__AIM OF THE EXERCISE__: Down to the final line, reproduce the entries that follow exactly.

▶

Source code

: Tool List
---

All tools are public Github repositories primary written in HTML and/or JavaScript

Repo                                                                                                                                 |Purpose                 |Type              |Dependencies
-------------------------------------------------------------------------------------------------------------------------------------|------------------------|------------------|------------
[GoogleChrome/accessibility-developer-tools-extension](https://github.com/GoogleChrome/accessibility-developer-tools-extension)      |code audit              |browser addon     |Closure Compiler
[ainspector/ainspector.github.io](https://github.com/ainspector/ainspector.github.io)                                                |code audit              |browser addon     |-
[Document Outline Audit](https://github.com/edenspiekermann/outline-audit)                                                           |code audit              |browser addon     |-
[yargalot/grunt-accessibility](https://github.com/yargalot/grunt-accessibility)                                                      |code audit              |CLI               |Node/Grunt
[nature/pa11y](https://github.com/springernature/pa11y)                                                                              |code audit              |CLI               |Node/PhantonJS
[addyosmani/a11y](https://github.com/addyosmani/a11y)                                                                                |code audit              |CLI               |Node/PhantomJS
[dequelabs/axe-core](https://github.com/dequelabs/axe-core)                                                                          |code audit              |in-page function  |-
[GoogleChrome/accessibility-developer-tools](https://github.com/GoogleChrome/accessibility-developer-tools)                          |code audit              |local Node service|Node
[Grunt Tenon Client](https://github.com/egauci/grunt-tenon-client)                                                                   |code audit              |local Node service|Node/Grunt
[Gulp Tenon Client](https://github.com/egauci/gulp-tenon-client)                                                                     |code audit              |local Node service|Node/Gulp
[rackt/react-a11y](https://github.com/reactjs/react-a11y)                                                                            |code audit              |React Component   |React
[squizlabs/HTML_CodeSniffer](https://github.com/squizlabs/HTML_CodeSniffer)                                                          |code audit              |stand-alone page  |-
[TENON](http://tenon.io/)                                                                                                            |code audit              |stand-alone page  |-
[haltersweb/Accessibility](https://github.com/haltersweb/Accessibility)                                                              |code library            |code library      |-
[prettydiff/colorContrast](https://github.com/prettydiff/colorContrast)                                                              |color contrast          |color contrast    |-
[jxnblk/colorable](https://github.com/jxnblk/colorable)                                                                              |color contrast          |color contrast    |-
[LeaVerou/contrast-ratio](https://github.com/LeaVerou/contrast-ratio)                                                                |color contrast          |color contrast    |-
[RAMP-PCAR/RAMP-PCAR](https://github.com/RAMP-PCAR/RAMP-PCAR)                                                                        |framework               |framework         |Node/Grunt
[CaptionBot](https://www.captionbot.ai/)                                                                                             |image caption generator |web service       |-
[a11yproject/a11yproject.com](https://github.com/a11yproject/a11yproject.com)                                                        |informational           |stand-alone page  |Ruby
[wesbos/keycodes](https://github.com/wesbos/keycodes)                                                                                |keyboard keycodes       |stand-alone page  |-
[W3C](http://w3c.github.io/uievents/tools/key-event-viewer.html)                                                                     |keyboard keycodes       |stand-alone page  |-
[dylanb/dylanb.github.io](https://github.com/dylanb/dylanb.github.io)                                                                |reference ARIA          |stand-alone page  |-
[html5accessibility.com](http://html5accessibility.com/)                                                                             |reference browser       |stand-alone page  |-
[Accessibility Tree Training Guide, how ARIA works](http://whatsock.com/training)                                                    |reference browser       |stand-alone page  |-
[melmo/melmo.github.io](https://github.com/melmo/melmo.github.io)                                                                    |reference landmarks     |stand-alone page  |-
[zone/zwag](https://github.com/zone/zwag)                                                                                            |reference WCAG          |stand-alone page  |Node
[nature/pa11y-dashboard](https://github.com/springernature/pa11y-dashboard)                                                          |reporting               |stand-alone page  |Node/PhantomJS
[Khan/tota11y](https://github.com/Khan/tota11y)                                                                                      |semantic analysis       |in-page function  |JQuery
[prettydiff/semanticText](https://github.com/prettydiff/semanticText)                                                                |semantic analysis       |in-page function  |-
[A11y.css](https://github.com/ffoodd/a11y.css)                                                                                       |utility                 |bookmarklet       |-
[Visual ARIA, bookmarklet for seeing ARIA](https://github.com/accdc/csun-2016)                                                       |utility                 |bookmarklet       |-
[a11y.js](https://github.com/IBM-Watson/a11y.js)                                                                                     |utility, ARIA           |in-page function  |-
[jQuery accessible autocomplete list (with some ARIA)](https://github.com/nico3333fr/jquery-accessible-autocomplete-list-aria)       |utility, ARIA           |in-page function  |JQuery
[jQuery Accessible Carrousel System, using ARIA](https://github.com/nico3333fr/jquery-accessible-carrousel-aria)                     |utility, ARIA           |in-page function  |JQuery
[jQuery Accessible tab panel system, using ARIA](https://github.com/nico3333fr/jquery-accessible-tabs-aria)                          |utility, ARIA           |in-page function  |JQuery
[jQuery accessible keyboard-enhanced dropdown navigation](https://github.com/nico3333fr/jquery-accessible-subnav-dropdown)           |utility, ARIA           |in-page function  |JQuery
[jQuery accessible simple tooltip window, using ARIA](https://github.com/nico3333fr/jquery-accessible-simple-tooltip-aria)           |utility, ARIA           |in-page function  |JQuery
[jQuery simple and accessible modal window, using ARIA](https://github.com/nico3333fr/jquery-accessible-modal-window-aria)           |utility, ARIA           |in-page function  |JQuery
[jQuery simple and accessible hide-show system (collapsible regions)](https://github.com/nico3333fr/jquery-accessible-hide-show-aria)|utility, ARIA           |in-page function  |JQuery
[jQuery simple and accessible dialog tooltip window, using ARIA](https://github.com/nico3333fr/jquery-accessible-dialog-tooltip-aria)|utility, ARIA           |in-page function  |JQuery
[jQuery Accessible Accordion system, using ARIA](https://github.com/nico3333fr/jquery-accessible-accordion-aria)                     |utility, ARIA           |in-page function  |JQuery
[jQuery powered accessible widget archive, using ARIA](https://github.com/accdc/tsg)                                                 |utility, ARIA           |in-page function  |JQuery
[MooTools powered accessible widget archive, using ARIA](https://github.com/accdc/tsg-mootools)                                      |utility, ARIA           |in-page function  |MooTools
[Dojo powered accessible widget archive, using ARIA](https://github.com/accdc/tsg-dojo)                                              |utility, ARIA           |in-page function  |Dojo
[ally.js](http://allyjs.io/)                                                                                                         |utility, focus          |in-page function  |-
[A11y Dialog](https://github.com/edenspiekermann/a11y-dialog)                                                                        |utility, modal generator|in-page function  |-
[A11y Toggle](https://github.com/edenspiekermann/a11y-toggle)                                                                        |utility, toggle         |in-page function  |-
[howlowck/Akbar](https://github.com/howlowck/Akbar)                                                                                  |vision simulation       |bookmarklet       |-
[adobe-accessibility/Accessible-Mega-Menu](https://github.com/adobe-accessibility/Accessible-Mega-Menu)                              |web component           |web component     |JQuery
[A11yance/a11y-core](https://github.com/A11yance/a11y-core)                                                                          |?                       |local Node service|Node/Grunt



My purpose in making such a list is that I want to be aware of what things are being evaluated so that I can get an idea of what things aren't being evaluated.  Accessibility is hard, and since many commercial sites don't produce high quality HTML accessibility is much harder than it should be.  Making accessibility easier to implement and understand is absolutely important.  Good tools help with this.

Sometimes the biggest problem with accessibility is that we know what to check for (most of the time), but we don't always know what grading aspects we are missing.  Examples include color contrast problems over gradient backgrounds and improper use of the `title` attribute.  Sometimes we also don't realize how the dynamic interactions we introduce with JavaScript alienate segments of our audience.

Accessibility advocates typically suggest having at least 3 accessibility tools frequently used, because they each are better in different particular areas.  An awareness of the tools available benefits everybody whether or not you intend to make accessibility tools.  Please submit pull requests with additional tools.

◀

__TASK OUTPUT__:
Source code

: Tool List
---

All tools are public Github repositories primary written in HTML and/or JavaScript

Repo                                                                                                                                 |Purpose                 |Type              |Dependencies
-------------------------------------------------------------------------------------------------------------------------------------|------------------------|------------------|------------
[GoogleChrome/accessibility-developer-tools-extension](https://github.com/GoogleChrome/accessibility-developer-tools-extension)      |code audit              |browser addon     |Closure Compiler
[ainspector/ainspector.github.io](https://github.com/ainspector/ainspector.github.io)                                                |code audit              |browser addon     |-
[Document Outline Audit](https://github.com/edenspiekermann/outline-audit)                                                           |code audit              |browser addon     |-
[yargalot/grunt-accessibility](https://github.com/yargalot/grunt-accessibility)                                                      |code audit              |CLI               |Node/Grunt
[nature/pa11y](https://github.com/springernature/pa11y)                                                                              |code audit              |CLI               |Node/PhantonJS
[addyosmani/a11y](https://github.com/addyosmani/a11y)                                                                                |code audit              |CLI               |Node/PhantomJS
[dequelabs/axe-core](https://github.com/dequelabs/axe-core)                                                                          |code audit              |in-page function  |-
[GoogleChrome/accessibility-developer-tools](https://github.com/GoogleChrome/accessibility-developer-tools)                          |code audit              |local Node service|Node
[Grunt Tenon Client](https://github.com/egauci/grunt-tenon-client)                                                                   |code audit              |local Node service|Node/Grunt
[Gulp Tenon Client](https://github.com/egauci/gulp-tenon-client)                                                                     |code audit              |local Node service|Node/Gulp
[rackt/react-a11y](https://github.com/reactjs/react-a11y)                                                                            |code audit              |React Component   |React
[squizlabs/HTML_CodeSniffer](https://github.com/squizlabs/HTML_CodeSniffer)                                                          |code audit              |stand-alone page  |-
[TENON](http://tenon.io/)                                                                                                            |code audit              |stand-alone page  |-
[haltersweb/Accessibility](https://github.com/haltersweb/Accessibility)                                                              |code library            |code library      |-
[prettydiff/colorContrast](https://github.com/prettydiff/colorContrast)                                                              |color contrast          |color contrast    |-
[jxnblk/colorable](https://github.com/jxnblk/colorable)                                                                              |color contrast          |color contrast    |-
[LeaVerou/contrast-ratio](https://github.com/LeaVerou/contrast-ratio)                                                                |color contrast          |color contrast    |-
[RAMP-PCAR/RAMP-PCAR](https://github.com/RAMP-PCAR/RAMP-PCAR)                                                                        |framework               |framework         |Node/Grunt
[CaptionBot](https://www.captionbot.ai/)                                                                                             |image caption generator |web service       |-
[a11yproject/a11yproject.com](https://github.com/a11yproject/a11yproject.com)                                                        |informational           |stand-alone page  |Ruby
[wesbos/keycodes](https://github.com/wesbos/keycodes)                                                                                |keyboard keycodes       |stand-alone page  |-
[W3C](http://w3c.github.io/uievents/tools/key-event-viewer.html)                                                                     |keyboard keycodes       |stand-alone page  |-
[dylanb/dylanb.github.io](https://github.com/dylanb/dylanb.github.io)                                                                |reference ARIA          |stand-alone page  |-
[html5accessibility.com](http://html5accessibility.com/)                                                                             |reference browser       |stand-alone page  |-
[Accessibility Tree Training Guide, how ARIA works](http://whatsock.com/training)                                                    |reference browser       |stand-alone page  |-
[melmo/melmo.github.io](https://github.com/melmo/melmo.github.io)                                                                    |reference landmarks     |stand-alone page  |-
[zone/zwag](https://github.com/zone/zwag)                                                                                            |reference WCAG          |stand-alone page  |Node
[nature/pa11y-dashboard](https://github.com/springernature/pa11y-dashboard)                                                          |reporting               |stand-alone page  |Node/PhantomJS
[Khan/tota11y](https://github.com/Khan/tota11y)                                                                                      |semantic analysis       |in-page function  |JQuery
[prettydiff/semanticText](https://github.com/prettydiff/semanticText)                                                                |semantic analysis       |in-page function  |-
[A11y.css](https://github.com/ffoodd/a11y.css)                                                                                       |utility                 |bookmarklet       |-
[Visual ARIA, bookmarklet for seeing ARIA](https://github.com/accdc/csun-2016)                                                       |utility                 |bookmarklet       |-
[a11y.js](https://github.com/IBM-Watson/a11y.js)                                                                                     |utility, ARIA           |in-page function  |-
[jQuery accessible autocomplete list (with some ARIA)](https://github.com/nico3333fr/jquery-accessible-autocomplete-list-aria)       |utility, ARIA           |in-page function  |JQuery
[jQuery Accessible Carrousel System, using ARIA](https://github.com/nico3333fr/jquery-accessible-carrousel-aria)                     |utility, ARIA           |in-page function  |JQuery
[jQuery Accessible tab panel system, using ARIA](https://github.com/nico3333fr/jquery-accessible-tabs-aria)                          |utility, ARIA           |in-page function  |JQuery
[jQuery accessible keyboard-enhanced dropdown navigation](https://github.com/nico3333fr/jquery-accessible-subnav-dropdown)           |utility, ARIA           |in-page function  |JQuery
[jQuery accessible simple tooltip window, using ARIA](https://github.com/nico3333fr/jquery-accessible-simple-tooltip-aria)           |utility, ARIA           |in-page function  |JQuery
[jQuery simple and accessible modal window, using ARIA](https://github.com/nico3333fr/jquery-accessible-modal-window-aria)           |utility, ARIA           |in-page function  |JQuery
[jQuery simple and accessible hide-show system (collapsible regions)](https://github.com/nico3333fr/jquery-accessible-hide-show-aria)|utility, ARIA           |in-page function  |JQuery
[jQuery simple and accessible dialog tooltip window, using ARIA](https://github.com/nico3333fr/jquery-accessible-dialog-tooltip-aria)|utility, ARIA           |in-page function  |JQuery
[jQuery Accessible Accordion system, using ARIA](https://github.com/nico3333fr/jquery-accessible-accordion-aria)                     |utility, ARIA           |in-page function  |JQuery
[jQuery powered accessible widget archive, using ARIA](https://github.com/accdc/tsg)                                                 |utility, ARIA           |in-page function  |JQuery
[MooTools powered accessible widget archive, using ARIA](https://github.com/accdc/tsg-mootools)                                      |utility, ARIA           |in-page function  |MooTools
[Dojo powered accessible widget archive, using ARIA](https://github.com/accdc/tsg-dojo)                                              |utility, ARIA           |in-page function  |Dojo
[ally.js](http://allyjs.io/)                                                                                                         |utility, focus          |in-page function  |-
[A11y Dialog](https://github.com/edenspiekermann/a11y-dialog)                                                                        |utility, modal generator|in-page function  |-
[A11y Toggle](https://github.com/edenspiekermann/a11y-toggle)                                                                        |utility, toggle         |in-page function  |-
[howlowck/Akbar](https://github.com/howlowck/Akbar)                                                                                  |vision simulation       |bookmarklet       |-
[adobe-accessibility/Accessible-Mega-Menu](https://github.com/adobe-accessibility/Accessible-Mega-Menu)                              |web component           |web component     |JQuery
[A11yance/a11y-core](https://github.com/A11yance/a11y-core)                                                                          |?                       |local Node service|Node/Grunt



My purpose in making such a list is that I want to be aware of what things are being evaluated so that I can get an idea of what things aren't being evaluated.  Accessibility is hard, and since many commercial sites don't produce high quality HTML accessibility is much harder than it should be.  Making accessibility easier to implement and understand is absolutely important.  Good tools help with this.

Sometimes the biggest problem with accessibility is that we know what to check for (most of the time), but we don't always know what grading aspects we are missing.  Examples include color contrast problems over gradient backgrounds and improper use of the `title` attribute.  Sometimes we also don't realize how the dynamic interactions we introduce with JavaScript alienate segments of our audience.

Accessibility advocates typically suggest having at least 3 accessibility tools frequently used, because they each are better in different particular areas.  An awareness of the tools available benefits everybody whether or not you intend to make accessibility tools.  Please submit pull requests with additional tools.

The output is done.